## DIRECTIONS
Filter the records down to the lines that hold the word "only", and copy each of those lines.

(MATERIALS PROVIDED)

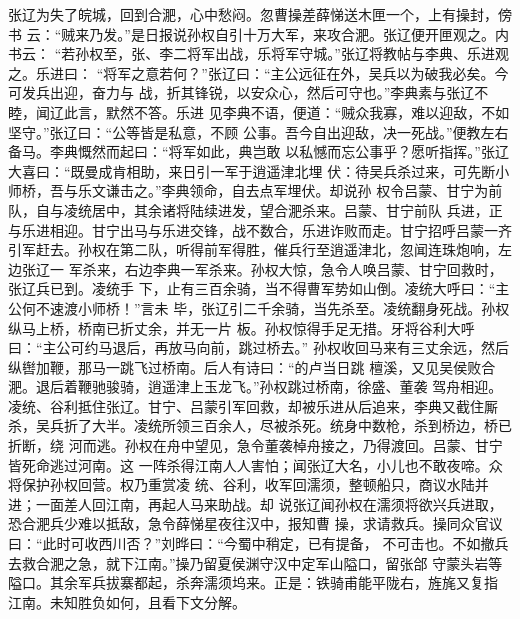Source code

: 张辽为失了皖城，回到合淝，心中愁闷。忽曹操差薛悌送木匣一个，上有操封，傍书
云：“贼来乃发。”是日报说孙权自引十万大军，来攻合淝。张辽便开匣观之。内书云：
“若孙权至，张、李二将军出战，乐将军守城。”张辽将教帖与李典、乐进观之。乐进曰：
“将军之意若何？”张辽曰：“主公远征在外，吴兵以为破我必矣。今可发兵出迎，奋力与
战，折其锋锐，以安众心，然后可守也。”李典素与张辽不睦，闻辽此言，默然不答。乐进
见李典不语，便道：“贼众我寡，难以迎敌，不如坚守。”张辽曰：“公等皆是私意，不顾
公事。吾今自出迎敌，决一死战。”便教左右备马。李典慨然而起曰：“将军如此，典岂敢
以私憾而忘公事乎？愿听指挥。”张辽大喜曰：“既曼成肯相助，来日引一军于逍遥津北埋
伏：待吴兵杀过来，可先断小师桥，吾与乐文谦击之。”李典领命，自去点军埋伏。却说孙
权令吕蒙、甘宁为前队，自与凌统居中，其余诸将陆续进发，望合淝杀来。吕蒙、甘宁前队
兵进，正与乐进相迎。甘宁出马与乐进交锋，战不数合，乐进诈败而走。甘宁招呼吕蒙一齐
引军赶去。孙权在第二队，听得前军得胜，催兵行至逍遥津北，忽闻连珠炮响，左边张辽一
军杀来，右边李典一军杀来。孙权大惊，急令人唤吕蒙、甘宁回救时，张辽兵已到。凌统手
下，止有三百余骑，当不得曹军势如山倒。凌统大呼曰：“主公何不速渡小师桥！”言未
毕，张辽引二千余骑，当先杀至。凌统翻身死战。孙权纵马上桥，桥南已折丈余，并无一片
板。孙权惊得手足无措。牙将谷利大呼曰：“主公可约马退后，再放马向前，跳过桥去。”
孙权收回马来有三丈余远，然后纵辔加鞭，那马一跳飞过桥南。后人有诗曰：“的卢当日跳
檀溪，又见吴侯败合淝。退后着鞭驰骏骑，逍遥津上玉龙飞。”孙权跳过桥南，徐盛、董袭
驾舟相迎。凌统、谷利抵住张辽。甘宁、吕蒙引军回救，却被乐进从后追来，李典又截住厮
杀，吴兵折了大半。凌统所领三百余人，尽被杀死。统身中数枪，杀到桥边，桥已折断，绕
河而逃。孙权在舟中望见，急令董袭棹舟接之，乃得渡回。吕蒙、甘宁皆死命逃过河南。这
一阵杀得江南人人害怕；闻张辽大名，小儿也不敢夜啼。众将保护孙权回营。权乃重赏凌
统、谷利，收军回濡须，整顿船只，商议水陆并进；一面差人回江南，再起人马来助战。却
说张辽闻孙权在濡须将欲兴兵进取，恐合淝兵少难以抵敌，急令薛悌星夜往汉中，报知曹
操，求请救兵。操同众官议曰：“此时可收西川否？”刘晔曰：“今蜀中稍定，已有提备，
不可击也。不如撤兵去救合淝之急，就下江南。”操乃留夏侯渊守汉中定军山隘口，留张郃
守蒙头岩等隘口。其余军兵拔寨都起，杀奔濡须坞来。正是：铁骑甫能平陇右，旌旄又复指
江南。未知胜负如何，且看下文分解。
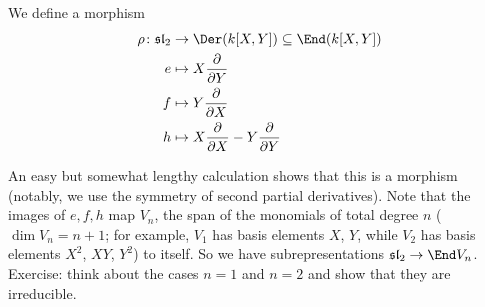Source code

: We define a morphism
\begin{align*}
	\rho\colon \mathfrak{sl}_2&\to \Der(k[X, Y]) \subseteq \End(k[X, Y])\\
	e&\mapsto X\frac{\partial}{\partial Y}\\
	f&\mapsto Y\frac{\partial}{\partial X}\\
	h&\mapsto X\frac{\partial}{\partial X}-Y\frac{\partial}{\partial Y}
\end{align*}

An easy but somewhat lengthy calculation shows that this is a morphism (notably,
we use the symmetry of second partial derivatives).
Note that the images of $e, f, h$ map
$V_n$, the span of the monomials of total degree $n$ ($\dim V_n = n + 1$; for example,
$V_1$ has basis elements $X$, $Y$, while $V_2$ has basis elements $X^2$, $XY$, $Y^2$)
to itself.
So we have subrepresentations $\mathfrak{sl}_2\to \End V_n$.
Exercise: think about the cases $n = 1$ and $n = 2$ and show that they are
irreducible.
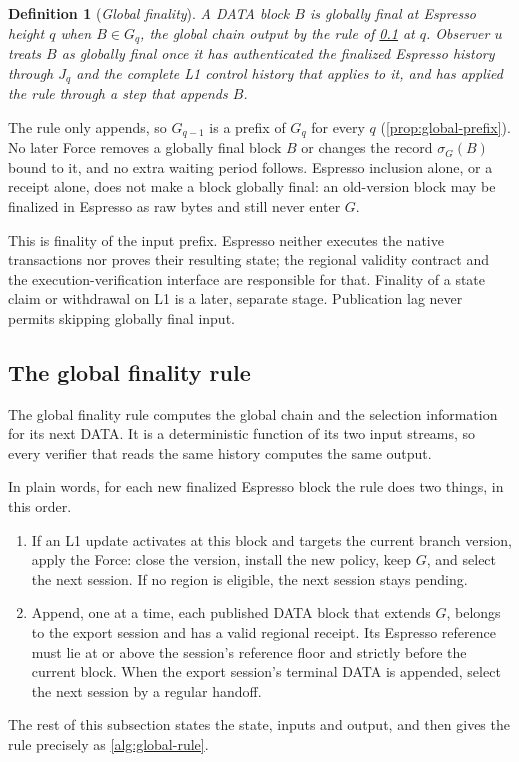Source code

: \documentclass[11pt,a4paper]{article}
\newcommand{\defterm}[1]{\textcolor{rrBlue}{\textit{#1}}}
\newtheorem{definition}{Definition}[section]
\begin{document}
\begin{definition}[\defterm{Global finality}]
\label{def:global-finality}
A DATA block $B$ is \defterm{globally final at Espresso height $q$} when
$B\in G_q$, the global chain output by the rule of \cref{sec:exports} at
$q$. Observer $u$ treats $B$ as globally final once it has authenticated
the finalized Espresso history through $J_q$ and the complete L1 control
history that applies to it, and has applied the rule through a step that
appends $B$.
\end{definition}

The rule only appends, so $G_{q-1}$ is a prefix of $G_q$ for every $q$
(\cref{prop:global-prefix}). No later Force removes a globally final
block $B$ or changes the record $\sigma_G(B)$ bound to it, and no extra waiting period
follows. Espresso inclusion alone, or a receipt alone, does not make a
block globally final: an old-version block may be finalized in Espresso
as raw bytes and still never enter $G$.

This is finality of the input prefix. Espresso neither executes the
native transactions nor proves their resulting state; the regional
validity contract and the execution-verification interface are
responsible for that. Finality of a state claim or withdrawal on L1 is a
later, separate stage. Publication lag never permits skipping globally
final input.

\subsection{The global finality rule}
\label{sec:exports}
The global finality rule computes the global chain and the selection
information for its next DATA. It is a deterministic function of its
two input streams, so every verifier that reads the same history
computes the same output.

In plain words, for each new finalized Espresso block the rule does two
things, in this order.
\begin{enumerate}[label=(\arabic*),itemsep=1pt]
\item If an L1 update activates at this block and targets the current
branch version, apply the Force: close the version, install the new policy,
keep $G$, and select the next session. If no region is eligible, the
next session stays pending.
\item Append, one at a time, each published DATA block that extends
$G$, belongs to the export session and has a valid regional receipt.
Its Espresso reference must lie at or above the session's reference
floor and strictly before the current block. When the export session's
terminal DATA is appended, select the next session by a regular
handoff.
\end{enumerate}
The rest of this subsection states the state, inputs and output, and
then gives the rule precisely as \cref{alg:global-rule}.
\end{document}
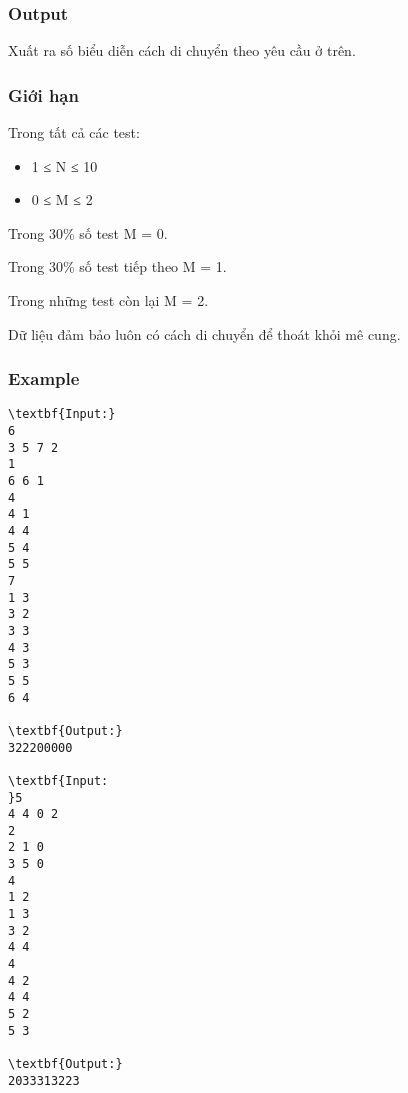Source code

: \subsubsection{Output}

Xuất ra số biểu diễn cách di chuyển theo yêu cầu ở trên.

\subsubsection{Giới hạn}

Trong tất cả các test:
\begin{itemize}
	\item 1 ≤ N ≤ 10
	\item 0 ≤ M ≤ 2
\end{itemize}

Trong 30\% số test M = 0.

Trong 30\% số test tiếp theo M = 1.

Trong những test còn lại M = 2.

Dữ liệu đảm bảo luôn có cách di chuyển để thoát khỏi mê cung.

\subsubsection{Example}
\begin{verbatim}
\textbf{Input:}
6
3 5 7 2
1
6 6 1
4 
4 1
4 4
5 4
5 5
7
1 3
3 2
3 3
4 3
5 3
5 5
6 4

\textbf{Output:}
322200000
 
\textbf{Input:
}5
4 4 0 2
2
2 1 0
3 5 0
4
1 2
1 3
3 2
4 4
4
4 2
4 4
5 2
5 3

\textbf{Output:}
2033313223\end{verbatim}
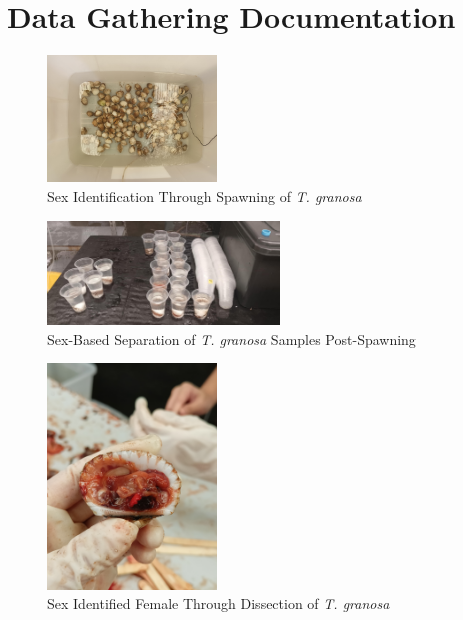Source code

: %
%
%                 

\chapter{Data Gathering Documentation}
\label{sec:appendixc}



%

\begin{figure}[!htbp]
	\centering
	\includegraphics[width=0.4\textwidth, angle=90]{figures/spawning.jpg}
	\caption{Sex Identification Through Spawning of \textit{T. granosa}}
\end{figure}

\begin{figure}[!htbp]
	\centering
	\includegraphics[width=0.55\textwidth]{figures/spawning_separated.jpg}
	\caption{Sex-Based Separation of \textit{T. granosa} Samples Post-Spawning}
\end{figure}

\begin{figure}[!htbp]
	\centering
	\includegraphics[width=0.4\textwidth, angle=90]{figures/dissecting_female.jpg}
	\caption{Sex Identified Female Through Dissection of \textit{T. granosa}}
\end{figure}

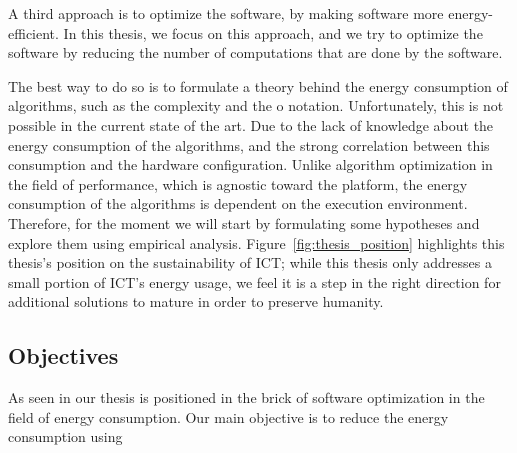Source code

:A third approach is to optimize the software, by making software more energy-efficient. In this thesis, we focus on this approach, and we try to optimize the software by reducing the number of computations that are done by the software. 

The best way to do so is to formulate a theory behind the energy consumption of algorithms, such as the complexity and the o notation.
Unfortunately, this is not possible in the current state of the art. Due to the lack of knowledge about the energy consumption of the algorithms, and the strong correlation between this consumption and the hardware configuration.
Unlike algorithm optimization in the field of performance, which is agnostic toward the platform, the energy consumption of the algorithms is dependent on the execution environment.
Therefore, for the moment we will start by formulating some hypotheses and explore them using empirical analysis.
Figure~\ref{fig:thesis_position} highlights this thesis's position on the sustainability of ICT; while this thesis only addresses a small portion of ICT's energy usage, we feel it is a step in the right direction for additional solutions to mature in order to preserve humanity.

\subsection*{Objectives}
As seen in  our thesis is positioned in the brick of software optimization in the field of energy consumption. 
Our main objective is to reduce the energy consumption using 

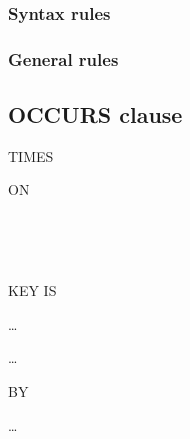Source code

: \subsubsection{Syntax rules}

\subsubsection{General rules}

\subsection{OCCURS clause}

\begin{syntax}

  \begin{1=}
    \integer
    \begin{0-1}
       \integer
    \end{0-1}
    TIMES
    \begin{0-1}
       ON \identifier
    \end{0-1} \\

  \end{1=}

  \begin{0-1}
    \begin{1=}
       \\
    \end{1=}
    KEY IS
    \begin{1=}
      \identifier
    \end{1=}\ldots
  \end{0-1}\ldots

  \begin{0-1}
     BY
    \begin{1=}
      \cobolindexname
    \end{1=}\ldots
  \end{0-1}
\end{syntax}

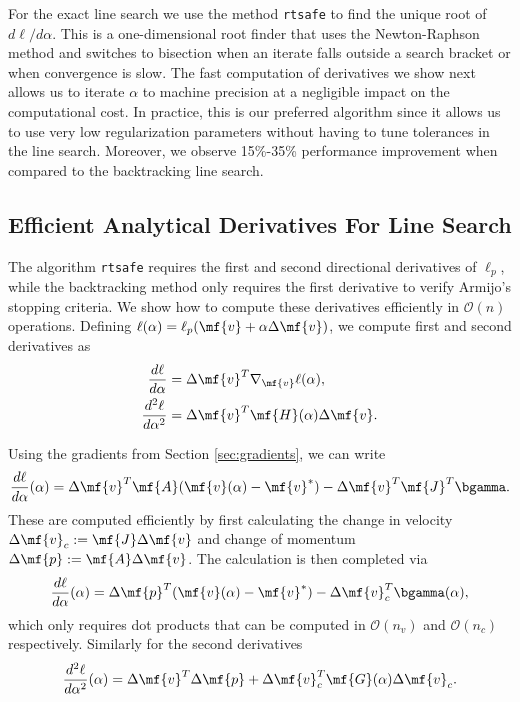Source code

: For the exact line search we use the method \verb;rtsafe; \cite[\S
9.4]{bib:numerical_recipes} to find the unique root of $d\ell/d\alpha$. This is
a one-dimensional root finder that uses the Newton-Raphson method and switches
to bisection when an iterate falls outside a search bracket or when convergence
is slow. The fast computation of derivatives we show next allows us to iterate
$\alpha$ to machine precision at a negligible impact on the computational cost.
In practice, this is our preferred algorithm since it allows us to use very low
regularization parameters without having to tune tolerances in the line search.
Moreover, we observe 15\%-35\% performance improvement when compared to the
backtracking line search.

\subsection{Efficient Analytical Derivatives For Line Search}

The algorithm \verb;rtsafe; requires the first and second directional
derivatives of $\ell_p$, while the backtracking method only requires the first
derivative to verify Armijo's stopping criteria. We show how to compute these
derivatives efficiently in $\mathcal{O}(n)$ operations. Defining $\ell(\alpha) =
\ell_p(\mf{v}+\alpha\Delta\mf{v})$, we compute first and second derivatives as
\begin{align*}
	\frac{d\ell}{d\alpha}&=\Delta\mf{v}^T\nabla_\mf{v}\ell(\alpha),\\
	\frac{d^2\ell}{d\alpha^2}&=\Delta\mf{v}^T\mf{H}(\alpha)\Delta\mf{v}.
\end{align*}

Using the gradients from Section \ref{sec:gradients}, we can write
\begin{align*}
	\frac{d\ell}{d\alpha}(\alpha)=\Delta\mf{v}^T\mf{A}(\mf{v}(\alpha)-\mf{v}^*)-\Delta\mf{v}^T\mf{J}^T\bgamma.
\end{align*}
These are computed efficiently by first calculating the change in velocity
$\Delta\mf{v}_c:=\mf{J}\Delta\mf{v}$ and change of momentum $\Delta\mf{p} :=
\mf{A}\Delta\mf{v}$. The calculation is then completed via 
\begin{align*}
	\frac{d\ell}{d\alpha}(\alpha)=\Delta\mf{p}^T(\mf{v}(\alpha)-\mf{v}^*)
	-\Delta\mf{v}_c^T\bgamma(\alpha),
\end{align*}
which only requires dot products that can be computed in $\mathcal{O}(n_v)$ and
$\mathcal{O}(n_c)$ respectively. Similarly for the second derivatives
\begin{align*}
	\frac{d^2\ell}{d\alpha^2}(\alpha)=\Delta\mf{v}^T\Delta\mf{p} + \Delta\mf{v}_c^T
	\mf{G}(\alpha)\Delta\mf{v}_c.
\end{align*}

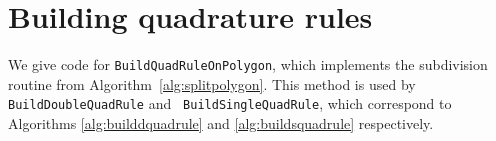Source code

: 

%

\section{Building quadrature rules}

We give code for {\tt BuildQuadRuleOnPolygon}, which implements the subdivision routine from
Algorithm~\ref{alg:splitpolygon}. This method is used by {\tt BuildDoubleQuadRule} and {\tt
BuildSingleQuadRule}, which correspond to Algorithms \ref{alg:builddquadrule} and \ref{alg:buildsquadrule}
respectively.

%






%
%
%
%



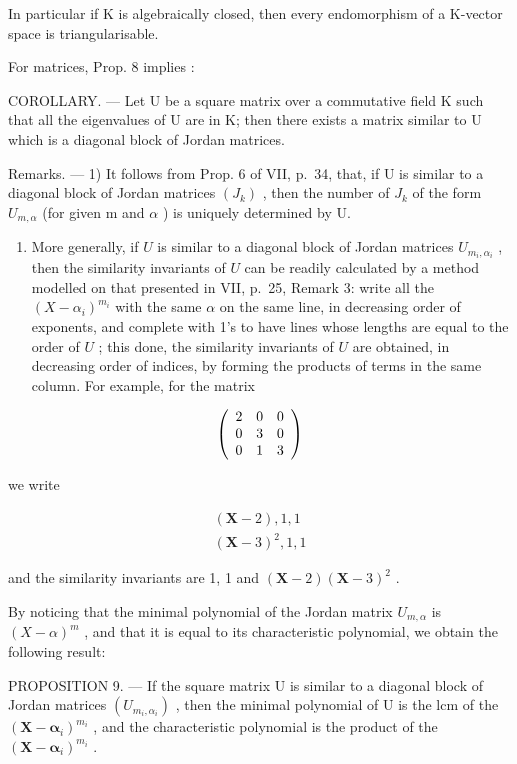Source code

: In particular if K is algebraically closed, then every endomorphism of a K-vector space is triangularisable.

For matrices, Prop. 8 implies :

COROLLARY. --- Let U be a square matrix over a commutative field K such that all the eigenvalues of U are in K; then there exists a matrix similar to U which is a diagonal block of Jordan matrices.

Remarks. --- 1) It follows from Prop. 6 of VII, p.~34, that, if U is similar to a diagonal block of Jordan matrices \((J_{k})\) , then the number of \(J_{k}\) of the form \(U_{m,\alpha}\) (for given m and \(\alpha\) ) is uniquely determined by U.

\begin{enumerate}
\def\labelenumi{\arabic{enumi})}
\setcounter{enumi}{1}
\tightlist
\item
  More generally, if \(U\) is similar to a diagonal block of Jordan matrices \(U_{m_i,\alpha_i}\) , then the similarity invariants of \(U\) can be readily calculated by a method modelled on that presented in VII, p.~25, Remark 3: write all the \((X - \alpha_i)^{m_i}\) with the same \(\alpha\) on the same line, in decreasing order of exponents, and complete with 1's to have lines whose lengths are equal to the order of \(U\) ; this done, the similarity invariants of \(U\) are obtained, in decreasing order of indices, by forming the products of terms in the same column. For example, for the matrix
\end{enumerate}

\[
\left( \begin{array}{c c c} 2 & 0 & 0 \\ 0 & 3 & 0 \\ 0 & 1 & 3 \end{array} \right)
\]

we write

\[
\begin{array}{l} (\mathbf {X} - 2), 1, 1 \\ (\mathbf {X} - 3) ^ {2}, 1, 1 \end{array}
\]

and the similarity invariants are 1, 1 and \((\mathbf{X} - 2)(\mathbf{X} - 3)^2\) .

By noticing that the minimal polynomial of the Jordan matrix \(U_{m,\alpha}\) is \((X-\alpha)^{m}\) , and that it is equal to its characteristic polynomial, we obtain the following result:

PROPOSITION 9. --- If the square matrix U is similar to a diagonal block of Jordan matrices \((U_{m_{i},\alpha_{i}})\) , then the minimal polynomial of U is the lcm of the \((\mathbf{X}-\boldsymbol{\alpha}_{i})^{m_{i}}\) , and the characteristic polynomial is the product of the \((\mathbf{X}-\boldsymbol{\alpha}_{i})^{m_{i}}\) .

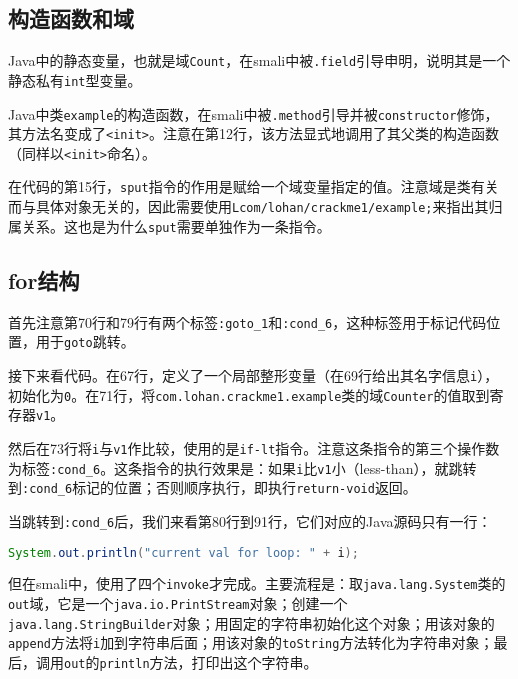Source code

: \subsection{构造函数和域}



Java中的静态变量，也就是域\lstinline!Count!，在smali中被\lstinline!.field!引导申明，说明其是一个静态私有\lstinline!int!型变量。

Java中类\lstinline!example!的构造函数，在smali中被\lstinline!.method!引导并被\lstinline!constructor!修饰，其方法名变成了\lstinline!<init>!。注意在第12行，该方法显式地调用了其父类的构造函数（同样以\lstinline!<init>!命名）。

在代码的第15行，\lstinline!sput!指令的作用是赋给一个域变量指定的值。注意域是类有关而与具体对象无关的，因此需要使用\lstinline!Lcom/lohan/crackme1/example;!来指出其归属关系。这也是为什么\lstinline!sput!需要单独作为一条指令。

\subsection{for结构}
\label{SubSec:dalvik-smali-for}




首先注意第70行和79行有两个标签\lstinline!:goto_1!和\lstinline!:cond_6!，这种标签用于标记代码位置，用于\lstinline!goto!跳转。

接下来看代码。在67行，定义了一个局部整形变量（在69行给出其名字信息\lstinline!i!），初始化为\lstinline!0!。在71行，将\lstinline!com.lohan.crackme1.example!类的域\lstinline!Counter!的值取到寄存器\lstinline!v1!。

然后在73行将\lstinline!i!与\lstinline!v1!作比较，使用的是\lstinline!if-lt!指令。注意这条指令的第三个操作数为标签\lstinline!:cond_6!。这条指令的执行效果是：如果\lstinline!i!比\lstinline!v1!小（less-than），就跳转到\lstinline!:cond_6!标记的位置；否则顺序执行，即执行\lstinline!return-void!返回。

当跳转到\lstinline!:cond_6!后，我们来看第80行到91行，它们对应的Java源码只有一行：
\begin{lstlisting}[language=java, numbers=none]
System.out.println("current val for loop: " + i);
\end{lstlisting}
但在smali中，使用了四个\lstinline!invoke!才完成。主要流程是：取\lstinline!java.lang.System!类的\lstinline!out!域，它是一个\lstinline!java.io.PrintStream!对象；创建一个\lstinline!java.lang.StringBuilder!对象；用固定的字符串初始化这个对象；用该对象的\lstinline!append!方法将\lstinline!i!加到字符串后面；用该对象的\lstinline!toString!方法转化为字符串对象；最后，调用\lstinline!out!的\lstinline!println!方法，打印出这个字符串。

(End MATERIALS PROVIDED)

## OUTPUT
The rule only appends, so $G_{q-1}$ is a prefix of $G_q$ for every $q$
Figure~\ref{fig:thesis_position} highlights this thesis's position on the sustainability of ICT; while this thesis only addresses a small portion of ICT's energy usage, we feel it is a step in the right direction for additional solutions to mature in order to preserve humanity.
derivatives of $\ell_p$, while the backtracking method only requires the first
which only requires dot products that can be computed in $\mathcal{O}(n_v)$ and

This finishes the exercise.